▸ Collected data entries:
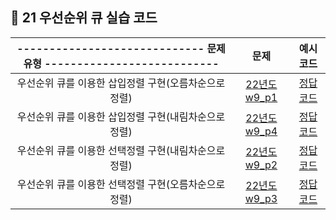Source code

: ## 🌱 21 우선순위 큐 실습 코드

| ----------------------------- 문제 유형 --------------------------- | 문제 | 예시 코드 |
| :--: | :--: | :--: |
| 우선순위 큐를 이용한 삽입정렬 구현(오름차순으로 정렬) | [22년도 w9_p1](https://github.com/Landvibe-DataStructure-2023Study/Prob/blob/main/22%20%EC%8B%A4%EC%8A%B5%20%EB%AC%B8%EC%A0%9C/9%EC%A3%BC%EC%B0%A8/prob-W9_P1.pdf) |[정답 코드](https://github.com/Landvibe-DataStructure-2023Study/LimJumin/blob/main/22%20%EC%8B%A4%EC%8A%B5%20%EC%BD%94%EB%93%9C/%EC%9A%B0%EC%84%A0%EC%88%9C%EC%9C%84%20%ED%81%90/22_w9_p1.cpp)|
| 우선순위 큐를 이용한 삽입정렬 구현(내림차순으로 정렬) | [22년도 w9_p4](https://github.com/Landvibe-DataStructure-2023Study/Prob/blob/main/22%20%EC%8B%A4%EC%8A%B5%20%EB%AC%B8%EC%A0%9C/9%EC%A3%BC%EC%B0%A8/prob-W9_P4.pdf) |[정답 코드](https://github.com/Landvibe-DataStructure-2023Study/LimJumin/blob/main/22%20%EC%8B%A4%EC%8A%B5%20%EC%BD%94%EB%93%9C/%EC%9A%B0%EC%84%A0%EC%88%9C%EC%9C%84%20%ED%81%90/22_w9_p4.cpp)|
| 우선순위 큐를 이용한 선택정렬 구현(내림차순으로 정렬) | [22년도 w9_p2](https://github.com/Landvibe-DataStructure-2023Study/Prob/blob/main/22%20%EC%8B%A4%EC%8A%B5%20%EB%AC%B8%EC%A0%9C/9%EC%A3%BC%EC%B0%A8/prob-W9_P2.pdf) |[정답 코드](https://github.com/Landvibe-DataStructure-2023Study/LimJumin/blob/main/22%20%EC%8B%A4%EC%8A%B5%20%EC%BD%94%EB%93%9C/%EC%9A%B0%EC%84%A0%EC%88%9C%EC%9C%84%20%ED%81%90/22_w9_p2.cpp)|
| 우선순위 큐를 이용한 선택정렬 구현(오름차순으로 정렬) | [22년도 w9_p3](https://github.com/Landvibe-DataStructure-2023Study/Prob/blob/main/22%20%EC%8B%A4%EC%8A%B5%20%EB%AC%B8%EC%A0%9C/9%EC%A3%BC%EC%B0%A8/prob-W9_P3.pdf) |[정답 코드](https://github.com/Landvibe-DataStructure-2023Study/LimJumin/blob/main/22%20%EC%8B%A4%EC%8A%B5%20%EC%BD%94%EB%93%9C/%EC%9A%B0%EC%84%A0%EC%88%9C%EC%9C%84%20%ED%81%90/22_w9_p3.cpp)|

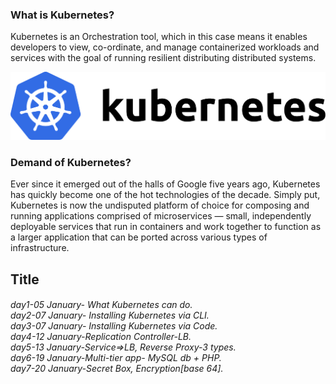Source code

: ### What is Kubernetes?
Kubernetes is an Orchestration tool, which in this case means it enables developers to view, co-ordinate, and manage containerized workloads and services with the goal of running resilient distributing distributed systems.

![](images/main.png)
### Demand of Kubernetes?
Ever since it emerged out of the halls of Google five years ago, Kubernetes has quickly become one of the hot technologies of the decade. 
Simply put, Kubernetes is now the undisputed platform of choice for composing and running applications comprised of microservices — small, independently deployable 
services that run in containers and work together to function as a larger application that can be ported across various types of infrastructure.

<h2>Title</h2>
<h6>day1-05 January- What Kubernetes can do.
  <br>day2-07 January- Installing Kubernetes via CLI.
  <br>day3-07 January- Installing Kubernetes via Code.
  <br>day4-12 January-Replication Controller-LB.
  <br>day5-13 January-Service=>LB, Reverse Proxy-3 types.
  <br>day6-19 January-Multi-tier app- MySQL db + PHP.
  <br>day7-20 January-Secret Box, Encryption[base 64].
  </h6>
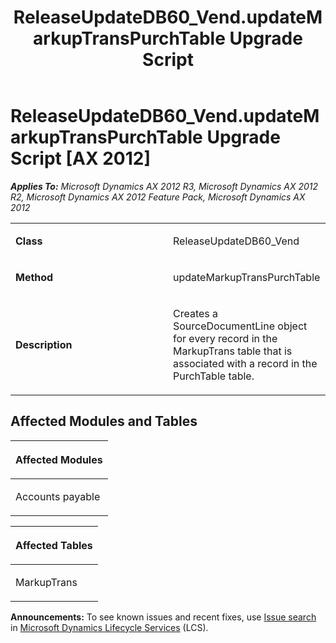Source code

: ﻿---
title: ReleaseUpdateDB60_Vend.updateMarkupTransPurchTable Upgrade Script
TOCTitle: ReleaseUpdateDB60_Vend.updateMarkupTransPurchTable Upgrade Script
ms:assetid: b8dbb9ed-4581-fdab-c253-907ccd9a02db
ms:mtpsurl: https://msdn.microsoft.com/en-us/library/JJ737096(v=AX.60)
ms:contentKeyID: 49710778
ms.date: 05/18/2015
mtps_version: v=AX.60
---

# ReleaseUpdateDB60\_Vend.updateMarkupTransPurchTable Upgrade Script [AX 2012]


_**Applies To:** Microsoft Dynamics AX 2012 R3, Microsoft Dynamics AX 2012 R2, Microsoft Dynamics AX 2012 Feature Pack, Microsoft Dynamics AX 2012_

<table>
<colgroup>
<col style="width: 50%" />
<col style="width: 50%" />
</colgroup>
<tbody>
<tr class="odd">
<td><p><strong>Class</strong></p></td>
<td><p>ReleaseUpdateDB60_Vend</p></td>
</tr>
<tr class="even">
<td><p><strong>Method</strong></p></td>
<td><p>updateMarkupTransPurchTable</p></td>
</tr>
<tr class="odd">
<td><p><strong>Description</strong></p></td>
<td><p>Creates a SourceDocumentLine object for every record in the MarkupTrans table that is associated with a record in the PurchTable table.</p></td>
</tr>
</tbody>
</table>


## Affected Modules and Tables

<table>
<colgroup>
<col style="width: 100%" />
</colgroup>
<thead>
<tr class="header">
<th><p>Affected Modules</p></th>
</tr>
</thead>
<tbody>
<tr class="odd">
<td><p>Accounts payable</p></td>
</tr>
</tbody>
</table>


<table>
<colgroup>
<col style="width: 100%" />
</colgroup>
<thead>
<tr class="header">
<th><p>Affected Tables</p></th>
</tr>
</thead>
<tbody>
<tr class="odd">
<td><p>MarkupTrans</p></td>
</tr>
</tbody>
</table>

  
**Announcements:** To see known issues and recent fixes, use [Issue search](http://go.microsoft.com/fwlink/?linkid=389258) in [Microsoft Dynamics Lifecycle Services](http://go.microsoft.com/fwlink/?linkid=306505) (LCS).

▸ What you have to do: Any picture in the data is to be skipped, while each line is returned exactly as written.

▸ Expected output:
Source code

: ## 🌱 21 우선순위 큐 실습 코드

| ----------------------------- 문제 유형 --------------------------- | 문제 | 예시 코드 |
| :--: | :--: | :--: |
| 우선순위 큐를 이용한 삽입정렬 구현(오름차순으로 정렬) | [22년도 w9_p1](https://github.com/Landvibe-DataStructure-2023Study/Prob/blob/main/22%20%EC%8B%A4%EC%8A%B5%20%EB%AC%B8%EC%A0%9C/9%EC%A3%BC%EC%B0%A8/prob-W9_P1.pdf) |[정답 코드](https://github.com/Landvibe-DataStructure-2023Study/LimJumin/blob/main/22%20%EC%8B%A4%EC%8A%B5%20%EC%BD%94%EB%93%9C/%EC%9A%B0%EC%84%A0%EC%88%9C%EC%9C%84%20%ED%81%90/22_w9_p1.cpp)|
| 우선순위 큐를 이용한 삽입정렬 구현(내림차순으로 정렬) | [22년도 w9_p4](https://github.com/Landvibe-DataStructure-2023Study/Prob/blob/main/22%20%EC%8B%A4%EC%8A%B5%20%EB%AC%B8%EC%A0%9C/9%EC%A3%BC%EC%B0%A8/prob-W9_P4.pdf) |[정답 코드](https://github.com/Landvibe-DataStructure-2023Study/LimJumin/blob/main/22%20%EC%8B%A4%EC%8A%B5%20%EC%BD%94%EB%93%9C/%EC%9A%B0%EC%84%A0%EC%88%9C%EC%9C%84%20%ED%81%90/22_w9_p4.cpp)|
| 우선순위 큐를 이용한 선택정렬 구현(내림차순으로 정렬) | [22년도 w9_p2](https://github.com/Landvibe-DataStructure-2023Study/Prob/blob/main/22%20%EC%8B%A4%EC%8A%B5%20%EB%AC%B8%EC%A0%9C/9%EC%A3%BC%EC%B0%A8/prob-W9_P2.pdf) |[정답 코드](https://github.com/Landvibe-DataStructure-2023Study/LimJumin/blob/main/22%20%EC%8B%A4%EC%8A%B5%20%EC%BD%94%EB%93%9C/%EC%9A%B0%EC%84%A0%EC%88%9C%EC%9C%84%20%ED%81%90/22_w9_p2.cpp)|
| 우선순위 큐를 이용한 선택정렬 구현(오름차순으로 정렬) | [22년도 w9_p3](https://github.com/Landvibe-DataStructure-2023Study/Prob/blob/main/22%20%EC%8B%A4%EC%8A%B5%20%EB%AC%B8%EC%A0%9C/9%EC%A3%BC%EC%B0%A8/prob-W9_P3.pdf) |[정답 코드](https://github.com/Landvibe-DataStructure-2023Study/LimJumin/blob/main/22%20%EC%8B%A4%EC%8A%B5%20%EC%BD%94%EB%93%9C/%EC%9A%B0%EC%84%A0%EC%88%9C%EC%9C%84%20%ED%81%90/22_w9_p3.cpp)|

Source code

: ### What is Kubernetes?
Kubernetes is an Orchestration tool, which in this case means it enables developers to view, co-ordinate, and manage containerized workloads and services with the goal of running resilient distributing distributed systems.

![](images/main.png)
### Demand of Kubernetes?
Ever since it emerged out of the halls of Google five years ago, Kubernetes has quickly become one of the hot technologies of the decade. 
Simply put, Kubernetes is now the undisputed platform of choice for composing and running applications comprised of microservices — small, independently deployable 
services that run in containers and work together to function as a larger application that can be ported across various types of infrastructure.

<h2>Title</h2>
<h6>day1-05 January- What Kubernetes can do.
  <br>day2-07 January- Installing Kubernetes via CLI.
  <br>day3-07 January- Installing Kubernetes via Code.
  <br>day4-12 January-Replication Controller-LB.
  <br>day5-13 January-Service=>LB, Reverse Proxy-3 types.
  <br>day6-19 January-Multi-tier app- MySQL db + PHP.
  <br>day7-20 January-Secret Box, Encryption[base 64].
  </h6>
Source code

: ﻿---
title: ReleaseUpdateDB60_Vend.updateMarkupTransPurchTable Upgrade Script
TOCTitle: ReleaseUpdateDB60_Vend.updateMarkupTransPurchTable Upgrade Script
ms:assetid: b8dbb9ed-4581-fdab-c253-907ccd9a02db
ms:mtpsurl: https://msdn.microsoft.com/en-us/library/JJ737096(v=AX.60)
ms:contentKeyID: 49710778
ms.date: 05/18/2015
mtps_version: v=AX.60
---

# ReleaseUpdateDB60\_Vend.updateMarkupTransPurchTable Upgrade Script [AX 2012]


_**Applies To:** Microsoft Dynamics AX 2012 R3, Microsoft Dynamics AX 2012 R2, Microsoft Dynamics AX 2012 Feature Pack, Microsoft Dynamics AX 2012_

<table>
<colgroup>
<col style="width: 50%" />
<col style="width: 50%" />
</colgroup>
<tbody>
<tr class="odd">
<td><p><strong>Class</strong></p></td>
<td><p>ReleaseUpdateDB60_Vend</p></td>
</tr>
<tr class="even">
<td><p><strong>Method</strong></p></td>
<td><p>updateMarkupTransPurchTable</p></td>
</tr>
<tr class="odd">
<td><p><strong>Description</strong></p></td>
<td><p>Creates a SourceDocumentLine object for every record in the MarkupTrans table that is associated with a record in the PurchTable table.</p></td>
</tr>
</tbody>
</table>


## Affected Modules and Tables

<table>
<colgroup>
<col style="width: 100%" />
</colgroup>
<thead>
<tr class="header">
<th><p>Affected Modules</p></th>
</tr>
</thead>
<tbody>
<tr class="odd">
<td><p>Accounts payable</p></td>
</tr>
</tbody>
</table>


<table>
<colgroup>
<col style="width: 100%" />
</colgroup>
<thead>
<tr class="header">
<th><p>Affected Tables</p></th>
</tr>
</thead>
<tbody>
<tr class="odd">
<td><p>MarkupTrans</p></td>
</tr>
</tbody>
</table>

  
**Announcements:** To see known issues and recent fixes, use [Issue search](http://go.microsoft.com/fwlink/?linkid=389258) in [Microsoft Dynamics Lifecycle Services](http://go.microsoft.com/fwlink/?linkid=306505) (LCS).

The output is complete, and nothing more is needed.